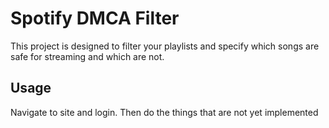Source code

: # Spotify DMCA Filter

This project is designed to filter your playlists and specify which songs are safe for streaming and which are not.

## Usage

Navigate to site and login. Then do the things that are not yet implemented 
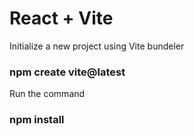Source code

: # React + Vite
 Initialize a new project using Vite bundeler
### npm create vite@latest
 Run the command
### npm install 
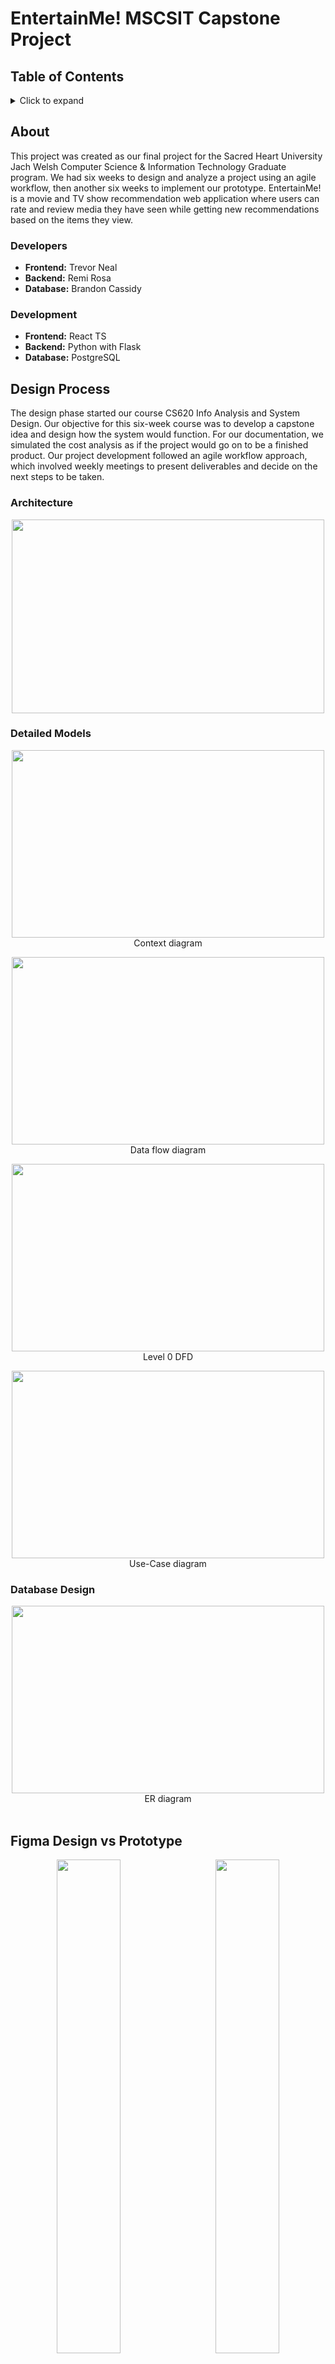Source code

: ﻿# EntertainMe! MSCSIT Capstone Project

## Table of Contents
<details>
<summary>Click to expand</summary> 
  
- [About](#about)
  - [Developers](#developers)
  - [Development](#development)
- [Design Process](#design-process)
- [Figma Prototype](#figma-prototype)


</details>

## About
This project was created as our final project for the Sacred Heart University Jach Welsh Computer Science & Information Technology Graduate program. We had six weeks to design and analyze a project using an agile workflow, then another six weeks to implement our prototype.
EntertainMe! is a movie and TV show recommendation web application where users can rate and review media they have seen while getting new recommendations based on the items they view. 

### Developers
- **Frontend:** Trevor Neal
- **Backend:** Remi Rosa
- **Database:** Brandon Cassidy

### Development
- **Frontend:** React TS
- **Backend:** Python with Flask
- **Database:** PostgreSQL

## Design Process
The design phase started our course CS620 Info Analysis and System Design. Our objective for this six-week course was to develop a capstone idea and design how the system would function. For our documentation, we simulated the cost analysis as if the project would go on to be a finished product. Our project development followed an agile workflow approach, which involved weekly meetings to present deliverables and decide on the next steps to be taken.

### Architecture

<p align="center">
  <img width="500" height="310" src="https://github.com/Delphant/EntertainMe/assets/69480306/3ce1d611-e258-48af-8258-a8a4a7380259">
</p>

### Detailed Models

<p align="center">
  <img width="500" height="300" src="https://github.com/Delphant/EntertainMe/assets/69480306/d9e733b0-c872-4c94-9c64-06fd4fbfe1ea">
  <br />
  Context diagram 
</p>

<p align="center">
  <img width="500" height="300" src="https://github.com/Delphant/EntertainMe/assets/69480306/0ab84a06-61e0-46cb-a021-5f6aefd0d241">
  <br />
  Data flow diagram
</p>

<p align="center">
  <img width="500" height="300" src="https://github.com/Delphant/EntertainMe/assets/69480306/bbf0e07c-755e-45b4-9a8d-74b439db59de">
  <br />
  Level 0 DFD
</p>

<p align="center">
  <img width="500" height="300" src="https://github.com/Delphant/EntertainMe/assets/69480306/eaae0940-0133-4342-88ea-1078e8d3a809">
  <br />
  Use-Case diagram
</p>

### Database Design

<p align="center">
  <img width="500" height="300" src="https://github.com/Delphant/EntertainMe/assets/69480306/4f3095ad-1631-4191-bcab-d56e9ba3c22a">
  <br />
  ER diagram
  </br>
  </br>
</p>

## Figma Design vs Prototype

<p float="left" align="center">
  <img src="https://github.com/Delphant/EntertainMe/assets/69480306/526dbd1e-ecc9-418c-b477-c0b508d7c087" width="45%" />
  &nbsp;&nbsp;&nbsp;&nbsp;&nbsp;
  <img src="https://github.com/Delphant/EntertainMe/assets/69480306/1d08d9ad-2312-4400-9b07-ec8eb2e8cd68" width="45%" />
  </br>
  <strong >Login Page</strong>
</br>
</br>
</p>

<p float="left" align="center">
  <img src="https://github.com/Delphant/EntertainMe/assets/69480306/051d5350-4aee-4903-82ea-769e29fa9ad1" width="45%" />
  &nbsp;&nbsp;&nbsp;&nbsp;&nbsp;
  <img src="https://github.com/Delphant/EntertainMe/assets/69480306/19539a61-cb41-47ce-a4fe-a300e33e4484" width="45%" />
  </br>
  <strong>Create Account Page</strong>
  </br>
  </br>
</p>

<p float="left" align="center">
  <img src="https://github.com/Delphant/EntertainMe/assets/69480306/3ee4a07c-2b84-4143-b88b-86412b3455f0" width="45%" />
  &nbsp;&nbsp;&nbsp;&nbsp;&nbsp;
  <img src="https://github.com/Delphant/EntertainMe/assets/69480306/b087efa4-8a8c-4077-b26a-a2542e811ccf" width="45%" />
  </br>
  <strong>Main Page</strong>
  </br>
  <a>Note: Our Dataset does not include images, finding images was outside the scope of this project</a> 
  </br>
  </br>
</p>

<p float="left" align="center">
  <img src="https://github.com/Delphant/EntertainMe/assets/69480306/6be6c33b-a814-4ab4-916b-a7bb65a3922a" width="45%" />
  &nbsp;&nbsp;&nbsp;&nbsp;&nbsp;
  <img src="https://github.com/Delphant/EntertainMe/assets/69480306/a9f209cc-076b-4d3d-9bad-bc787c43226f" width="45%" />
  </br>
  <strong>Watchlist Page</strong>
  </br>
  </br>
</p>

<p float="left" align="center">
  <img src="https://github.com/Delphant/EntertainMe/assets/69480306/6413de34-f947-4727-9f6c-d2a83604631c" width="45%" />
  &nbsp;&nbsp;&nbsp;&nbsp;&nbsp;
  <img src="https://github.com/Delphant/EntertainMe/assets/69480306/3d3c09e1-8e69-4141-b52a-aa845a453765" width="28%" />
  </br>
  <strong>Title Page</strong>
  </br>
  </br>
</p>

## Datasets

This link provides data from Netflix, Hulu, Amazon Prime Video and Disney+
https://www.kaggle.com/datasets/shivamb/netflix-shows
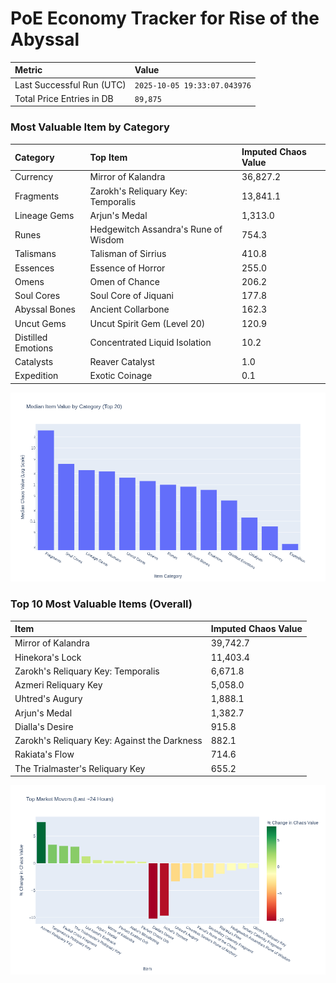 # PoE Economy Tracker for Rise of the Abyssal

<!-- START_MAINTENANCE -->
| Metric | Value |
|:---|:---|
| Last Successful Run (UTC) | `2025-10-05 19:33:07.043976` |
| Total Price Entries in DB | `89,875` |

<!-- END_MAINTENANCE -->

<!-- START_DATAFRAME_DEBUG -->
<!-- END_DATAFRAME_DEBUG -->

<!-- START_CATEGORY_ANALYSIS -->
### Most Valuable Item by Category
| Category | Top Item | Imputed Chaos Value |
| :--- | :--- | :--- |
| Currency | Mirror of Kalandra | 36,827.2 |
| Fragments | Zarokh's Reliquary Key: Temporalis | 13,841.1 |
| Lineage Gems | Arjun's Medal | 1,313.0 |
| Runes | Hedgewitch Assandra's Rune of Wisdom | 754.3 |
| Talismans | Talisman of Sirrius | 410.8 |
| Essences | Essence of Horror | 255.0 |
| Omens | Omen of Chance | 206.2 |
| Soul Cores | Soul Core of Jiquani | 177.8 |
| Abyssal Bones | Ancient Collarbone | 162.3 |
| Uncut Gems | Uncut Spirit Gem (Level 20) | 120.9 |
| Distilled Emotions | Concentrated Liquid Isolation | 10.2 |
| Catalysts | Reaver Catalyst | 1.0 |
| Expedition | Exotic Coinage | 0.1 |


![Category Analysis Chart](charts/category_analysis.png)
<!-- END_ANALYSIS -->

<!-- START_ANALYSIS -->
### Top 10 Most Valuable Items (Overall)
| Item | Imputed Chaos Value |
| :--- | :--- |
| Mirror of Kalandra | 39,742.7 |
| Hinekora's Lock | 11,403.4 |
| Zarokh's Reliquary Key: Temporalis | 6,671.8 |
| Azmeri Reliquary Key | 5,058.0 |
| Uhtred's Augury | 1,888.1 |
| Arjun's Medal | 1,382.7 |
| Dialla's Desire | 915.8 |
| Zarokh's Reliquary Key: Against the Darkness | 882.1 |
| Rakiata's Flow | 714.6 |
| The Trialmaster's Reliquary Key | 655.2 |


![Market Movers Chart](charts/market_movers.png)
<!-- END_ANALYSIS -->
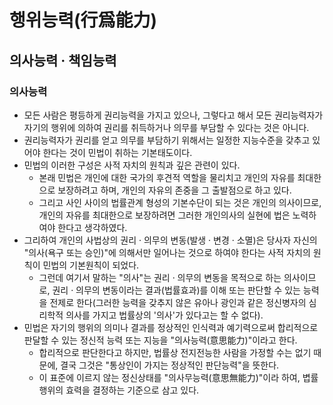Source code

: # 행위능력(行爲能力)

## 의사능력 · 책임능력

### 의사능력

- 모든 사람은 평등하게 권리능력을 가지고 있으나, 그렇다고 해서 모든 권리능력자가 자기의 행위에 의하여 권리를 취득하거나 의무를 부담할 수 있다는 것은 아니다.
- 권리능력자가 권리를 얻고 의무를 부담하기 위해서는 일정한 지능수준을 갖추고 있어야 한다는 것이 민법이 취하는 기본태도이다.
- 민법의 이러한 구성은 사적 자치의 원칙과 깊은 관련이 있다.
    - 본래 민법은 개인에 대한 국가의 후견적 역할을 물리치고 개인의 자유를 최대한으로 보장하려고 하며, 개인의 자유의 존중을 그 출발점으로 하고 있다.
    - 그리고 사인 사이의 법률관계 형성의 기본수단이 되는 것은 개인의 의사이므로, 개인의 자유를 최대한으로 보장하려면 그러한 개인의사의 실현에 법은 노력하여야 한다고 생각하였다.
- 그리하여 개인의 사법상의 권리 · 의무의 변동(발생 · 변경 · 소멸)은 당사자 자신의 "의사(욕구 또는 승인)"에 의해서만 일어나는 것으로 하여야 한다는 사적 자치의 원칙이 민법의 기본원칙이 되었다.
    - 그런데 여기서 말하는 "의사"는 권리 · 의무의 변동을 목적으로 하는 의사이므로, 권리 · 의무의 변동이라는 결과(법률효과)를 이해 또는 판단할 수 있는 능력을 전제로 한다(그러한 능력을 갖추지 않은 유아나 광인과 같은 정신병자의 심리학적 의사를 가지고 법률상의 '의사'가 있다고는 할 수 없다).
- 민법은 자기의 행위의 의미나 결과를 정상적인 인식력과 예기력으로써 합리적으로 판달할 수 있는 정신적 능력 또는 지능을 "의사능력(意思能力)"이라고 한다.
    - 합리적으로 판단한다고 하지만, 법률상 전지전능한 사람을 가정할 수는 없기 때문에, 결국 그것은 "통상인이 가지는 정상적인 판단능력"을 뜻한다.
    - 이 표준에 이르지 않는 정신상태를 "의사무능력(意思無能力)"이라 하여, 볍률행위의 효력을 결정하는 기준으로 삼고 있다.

# # #

Please reproduce, exactly as they appear above, the lines from the line containing "### Most Valuable Item by Category" up to and including the line containing "Medal | 1,313.0 |".

--- Output of the exercise ---
### Most Valuable Item by Category
| Category | Top Item | Imputed Chaos Value |
| :--- | :--- | :--- |
| Currency | Mirror of Kalandra | 36,827.2 |
| Fragments | Zarokh's Reliquary Key: Temporalis | 13,841.1 |
| Lineage Gems | Arjun's Medal | 1,313.0 |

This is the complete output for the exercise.